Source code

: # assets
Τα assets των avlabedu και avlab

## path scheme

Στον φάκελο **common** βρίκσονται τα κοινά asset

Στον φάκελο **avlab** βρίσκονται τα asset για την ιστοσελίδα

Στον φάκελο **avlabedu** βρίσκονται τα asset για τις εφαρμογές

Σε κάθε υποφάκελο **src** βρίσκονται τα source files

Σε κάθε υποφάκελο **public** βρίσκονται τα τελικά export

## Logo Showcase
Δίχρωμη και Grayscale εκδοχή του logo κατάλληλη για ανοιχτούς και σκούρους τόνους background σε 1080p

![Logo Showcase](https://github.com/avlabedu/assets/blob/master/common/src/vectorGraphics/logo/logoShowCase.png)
---+---
What you need to do: Across the listing, how many lines hold the word "Στον"? Please state that number only.

Written reply: 3